Congrats on the advanced engr degree. It will serve you well.
My experience has been different. I work in a research laboratory occupied by engineers and scientists, and find that generally speaking, scientists are pretty hard to the left (which I guess would be about average for the college population), and engineers are generally center-to-right, politically. I'm an engineer who has gone over to the dark side.
I think engineers are that way for the reasons you offer, and it would make sense that scientists would be that way too, but I've found that not to be the case. My theories for this are that (1) scientists tend to spend more of their formative years in academia (you can't go far in science without a ph.d. while engineers can start making money with a bachelor's degree), and (2) scientists get more attention and funding for doing work that supports liberal causes - who ever got an NSF grant for disproving that global warming?
Yeah, what fuente said.
Liberalism doesn't make sense. The whole ideology is full of nonsense and self-contradiction.
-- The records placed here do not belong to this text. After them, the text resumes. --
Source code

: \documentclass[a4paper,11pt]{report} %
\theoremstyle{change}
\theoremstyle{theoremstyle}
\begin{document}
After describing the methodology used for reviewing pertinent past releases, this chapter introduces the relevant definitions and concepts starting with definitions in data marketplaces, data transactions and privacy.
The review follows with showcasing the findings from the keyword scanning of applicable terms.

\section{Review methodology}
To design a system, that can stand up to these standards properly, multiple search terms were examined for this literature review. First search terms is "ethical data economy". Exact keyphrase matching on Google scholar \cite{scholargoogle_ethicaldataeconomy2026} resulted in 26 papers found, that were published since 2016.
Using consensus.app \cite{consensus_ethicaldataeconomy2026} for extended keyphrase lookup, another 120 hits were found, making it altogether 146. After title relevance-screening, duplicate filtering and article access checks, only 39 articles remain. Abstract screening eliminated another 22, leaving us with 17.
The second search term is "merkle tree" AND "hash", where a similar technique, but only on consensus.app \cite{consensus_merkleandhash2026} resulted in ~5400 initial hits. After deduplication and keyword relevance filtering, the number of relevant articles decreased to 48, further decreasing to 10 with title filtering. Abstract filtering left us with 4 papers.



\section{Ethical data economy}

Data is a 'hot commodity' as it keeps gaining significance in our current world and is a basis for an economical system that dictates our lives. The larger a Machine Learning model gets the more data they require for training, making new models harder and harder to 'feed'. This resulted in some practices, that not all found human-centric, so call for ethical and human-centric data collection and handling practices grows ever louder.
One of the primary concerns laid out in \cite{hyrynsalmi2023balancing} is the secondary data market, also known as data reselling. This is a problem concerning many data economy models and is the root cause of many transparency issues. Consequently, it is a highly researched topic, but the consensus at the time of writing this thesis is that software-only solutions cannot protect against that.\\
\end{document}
Has anyone ever read the latest iteration of the Humanist Manifesto? I think it is called something like The Statement of Humanist Principals. It explicitly asserts both a right of all humans to life and the right of a woman to have an abortion.
With a document like that as a summary of your beliefs, how can you possibly claim to be a rational person?
Scientists and engineers are forced by their occupations to apply reason and analyze rationally. The kind of "Dada Philosophy" to which the left subscribes proves itself wrong without even looking past the "givens."
Having said all of that, if consevatism means religiousity, you might find it to be less dominant.